Using alcohol to help fall asleep. Alcohol will likely lead to worsening sleep issues in the middle or end of the sleep period as the ethanol is rapidly metabolized in the bloodstream.
Making a sudden transition from active mental tasks to trying to sleep. I well recall a patient of mine, a woman in her 70s, who complained about sleep-onset insomnia. When I asked her what she did just prior to getting into bed, she mentioned that she watched the late evening news. She also mentioned how upset she was with all those politicians. Building a 15-30 minute calm period into your pre-bedtime routine can be very helpful.

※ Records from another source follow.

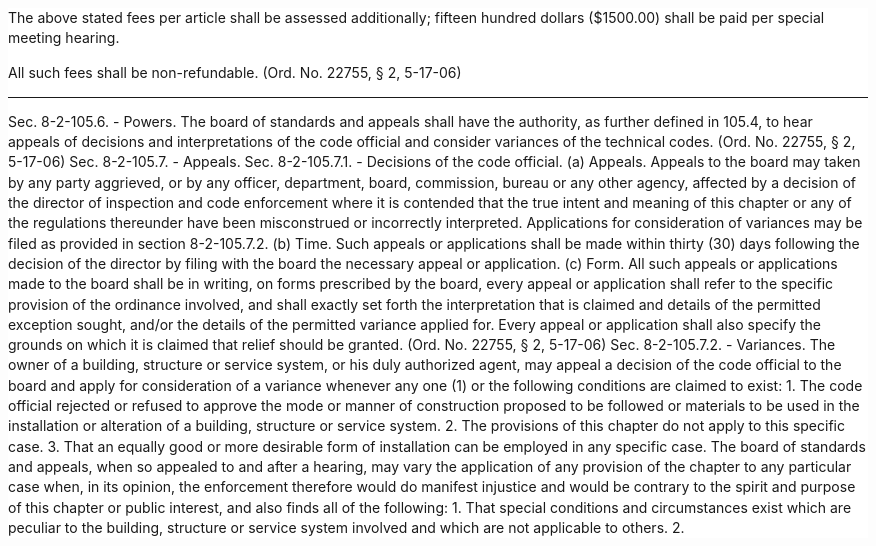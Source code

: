 The above stated fees per article shall be assessed additionally; fifteen hundred dollars
($1500.00) shall be paid per special meeting hearing.

All such fees shall be non-refundable.
(Ord. No. 22755, § 2, 5-17-06)
_____
Sec. 8-2-105.6. - Powers.
The board of standards and appeals shall have the authority, as further defined in 105.4, to hear appeals of
decisions and interpretations of the code official and consider variances of the technical codes.
(Ord. No. 22755, § 2, 5-17-06)
Sec. 8-2-105.7. - Appeals.
Sec. 8-2-105.7.1. - Decisions of the code official.
(a)
Appeals. Appeals to the board may taken by any party aggrieved, or by any officer, department, board,
commission, bureau or any other agency, affected by a decision of the director of inspection and code
enforcement where it is contended that the true intent and meaning of this chapter or any of the regulations
thereunder have been misconstrued or incorrectly interpreted. Applications for consideration of variances may
be filed as provided in section 8-2-105.7.2.
(b)
Time. Such appeals or applications shall be made within thirty (30) days following the decision of the director
by filing with the board the necessary appeal or application.
(c)
Form. All such appeals or applications made to the board shall be in writing, on forms prescribed by the board,
every appeal or application shall refer to the specific provision of the ordinance involved, and shall exactly set
forth the interpretation that is claimed and details of the permitted exception sought, and/or the details of the
permitted variance applied for. Every appeal or application shall also specify the grounds on which it is claimed
that relief should be granted.
(Ord. No. 22755, § 2, 5-17-06)
Sec. 8-2-105.7.2. - Variances.
The owner of a building, structure or service system, or his duly authorized agent, may appeal a decision of the
code official to the board and apply for consideration of a variance whenever any one (1) or the following
conditions are claimed to exist:
1.
The code official rejected or refused to approve the mode or manner of construction proposed to be followed or
materials to be used in the installation or alteration of a building, structure or service system.
2.
The provisions of this chapter do not apply to this specific case.
3.
That an equally good or more desirable form of installation can be employed in any specific case.
The board of standards and appeals, when so appealed to and after a hearing, may vary the application of any
provision of the chapter to any particular case when, in its opinion, the enforcement therefore would do manifest
injustice and would be contrary to the spirit and purpose of this chapter or public interest, and also finds all of
the following:
1.
That special conditions and circumstances exist which are peculiar to the building, structure or service system
involved and which are not applicable to others.
2.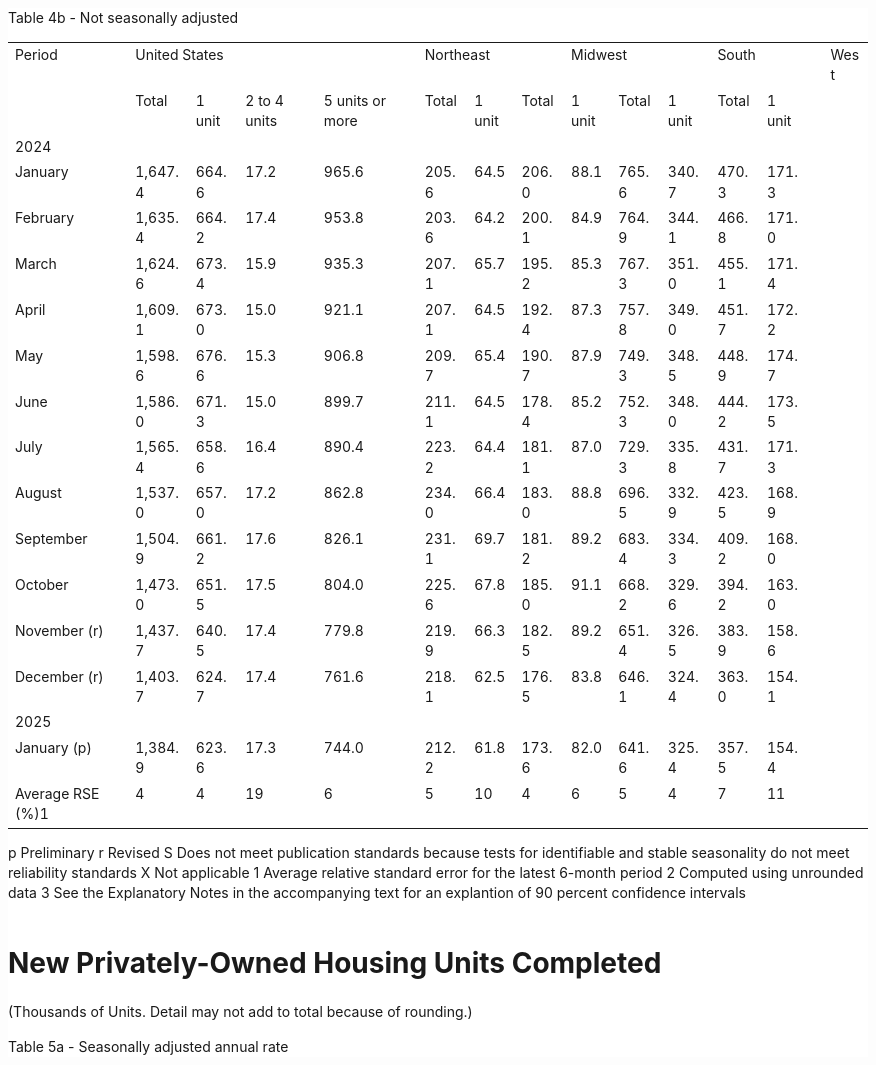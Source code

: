 Table 4b - Not seasonally adjusted  

<table><tr><td rowspan="2">Period</td><td colspan="4">United States</td><td colspan="3">Northeast</td><td colspan="3">Midwest</td><td colspan="3">South</td><td colspan="2">West</td></tr><tr><td>Total</td><td>1 unit</td><td>2 to 4 units</td><td>5 units or more</td><td>Total</td><td>1 unit</td><td>Total</td><td>1 unit</td><td>Total</td><td>1 unit</td><td>Total</td><td>1 unit</td><td></td><td></td><td></td></tr><tr><td>2024</td><td></td><td></td><td></td><td></td><td></td><td></td><td></td><td></td><td></td><td></td><td></td><td></td><td></td><td></td><td></td></tr><tr><td>January</td><td>1,647.4</td><td>664.6</td><td>17.2</td><td>965.6</td><td>205.6</td><td>64.5</td><td>206.0</td><td>88.1</td><td>765.6</td><td>340.7</td><td>470.3</td><td>171.3</td><td></td><td></td><td></td></tr><tr><td>February</td><td>1,635.4</td><td>664.2</td><td>17.4</td><td>953.8</td><td>203.6</td><td>64.2</td><td>200.1</td><td>84.9</td><td>764.9</td><td>344.1</td><td>466.8</td><td>171.0</td><td></td><td></td><td></td></tr><tr><td>March</td><td>1,624.6</td><td>673.4</td><td>15.9</td><td>935.3</td><td>207.1</td><td>65.7</td><td>195.2</td><td>85.3</td><td>767.3</td><td>351.0</td><td>455.1</td><td>171.4</td><td></td><td></td><td></td></tr><tr><td>April</td><td>1,609.1</td><td>673.0</td><td>15.0</td><td>921.1</td><td>207.1</td><td>64.5</td><td>192.4</td><td>87.3</td><td>757.8</td><td>349.0</td><td>451.7</td><td>172.2</td><td></td><td></td><td></td></tr><tr><td>May</td><td>1,598.6</td><td>676.6</td><td>15.3</td><td>906.8</td><td>209.7</td><td>65.4</td><td>190.7</td><td>87.9</td><td>749.3</td><td>348.5</td><td>448.9</td><td>174.7</td><td></td><td></td><td></td></tr><tr><td>June</td><td>1,586.0</td><td>671.3</td><td>15.0</td><td>899.7</td><td>211.1</td><td>64.5</td><td>178.4</td><td>85.2</td><td>752.3</td><td>348.0</td><td>444.2</td><td>173.5</td><td></td><td></td><td></td></tr><tr><td>July</td><td>1,565.4</td><td>658.6</td><td>16.4</td><td>890.4</td><td>223.2</td><td>64.4</td><td>181.1</td><td>87.0</td><td>729.3</td><td>335.8</td><td>431.7</td><td>171.3</td><td></td><td></td><td></td></tr><tr><td>August</td><td>1,537.0</td><td>657.0</td><td>17.2</td><td>862.8</td><td>234.0</td><td>66.4</td><td>183.0</td><td>88.8</td><td>696.5</td><td>332.9</td><td>423.5</td><td>168.9</td><td></td><td></td><td></td></tr><tr><td>September</td><td>1,504.9</td><td>661.2</td><td>17.6</td><td>826.1</td><td>231.1</td><td>69.7</td><td>181.2</td><td>89.2</td><td>683.4</td><td>334.3</td><td>409.2</td><td>168.0</td><td></td><td></td><td></td></tr><tr><td>October</td><td>1,473.0</td><td>651.5</td><td>17.5</td><td>804.0</td><td>225.6</td><td>67.8</td><td>185.0</td><td>91.1</td><td>668.2</td><td>329.6</td><td>394.2</td><td>163.0</td><td></td><td></td><td></td></tr><tr><td>November (r)</td><td>1,437.7</td><td>640.5</td><td>17.4</td><td>779.8</td><td>219.9</td><td>66.3</td><td>182.5</td><td>89.2</td><td>651.4</td><td>326.5</td><td>383.9</td><td>158.6</td><td></td><td></td><td></td></tr><tr><td>December (r)</td><td>1,403.7</td><td>624.7</td><td>17.4</td><td>761.6</td><td>218.1</td><td>62.5</td><td>176.5</td><td>83.8</td><td>646.1</td><td>324.4</td><td>363.0</td><td>154.1</td><td></td><td></td><td></td></tr><tr><td>2025</td><td></td><td></td><td></td><td></td><td></td><td></td><td></td><td></td><td></td><td></td><td></td><td></td><td></td><td></td><td></td></tr><tr><td>January (p)</td><td>1,384.9</td><td>623.6</td><td>17.3</td><td>744.0</td><td>212.2</td><td>61.8</td><td>173.6</td><td>82.0</td><td>641.6</td><td>325.4</td><td>357.5</td><td>154.4</td><td></td><td></td><td></td></tr><tr><td>Average RSE (%)1</td><td>4</td><td>4</td><td>19</td><td>6</td><td>5</td><td>10</td><td>4</td><td>6</td><td>5</td><td>4</td><td>7</td><td>11</td><td></td><td></td><td></td></tr></table>

p Preliminary r Revised S Does not meet publication standards because tests for identifiable and stable seasonality do not meet reliability standards X Not applicable 1 Average relative standard error for the latest 6-month period 2 Computed using unrounded data 3 See the Explanatory Notes in the accompanying text for an explantion of 90 percent confidence intervals

# New Privately-Owned Housing Units Completed

(Thousands of Units. Detail may not add to total because of rounding.)

Table 5a - Seasonally adjusted annual rate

Trying to achieve fixed and unreasonable goals and expectations about your sleep. These inappropriate thoughts and feelings compromise better sleep. For example, it’s not true that you must get 8 or 9 hours of uninterrupted sleep or your health will be seriously compromised (a very stressful goal for those with insomnia).
Are sleeping pills the answer?
With any discussion of Insomnia, the role of sleep pills for treatment must be addressed. Until about 10-15 years ago, sleep pills were the major approach to treating insomnia. While there remains a limited role for using prescribed hypnotic drugs, especially in patients with transient insomnia, sleep physicians have moved to other ways of managing chronic insomnia.
The reasons to avoid sleep medications are many, but the three main ones include:
- There is a high incidence of accommodation seen with most sleeping pills. They stop working after several weeks or months.
- These medications are often accompanied by acute side effects such as abnormal behaviors in sleep, falls when getting out of bed and a morning “drugged-feeling.”
- Increasing numbers of studies may indicate an increased incidence of chronic diseases including cognitive impairment with chronic use of hypnotics.
The recommended choice for insomnia treatment
Cognitive Behavioral Therapy for Insomnia (CBT-I) has now become the recommended therapy of choice by the American Academy of Sleep Medicine and the American College of Physicians. CBT-I is a structured program that helps identify and replace thoughts and behaviors that cause or worsen sleep problems with habits that promote sound sleep. Today, most full-time sleep practitioners can provide this treatment which has been found to have a longer effect in treating insomnia with virtually no negative side effects.
If ignored, chronic insomnia will compromise your daytime activities and may lead to depression, pain syndromes and other chronic disease states. Insomnia should not be ignored by you or your primary care physician. Help is available and most cases can be improved, but there is no magic pill and changes will not occur overnight.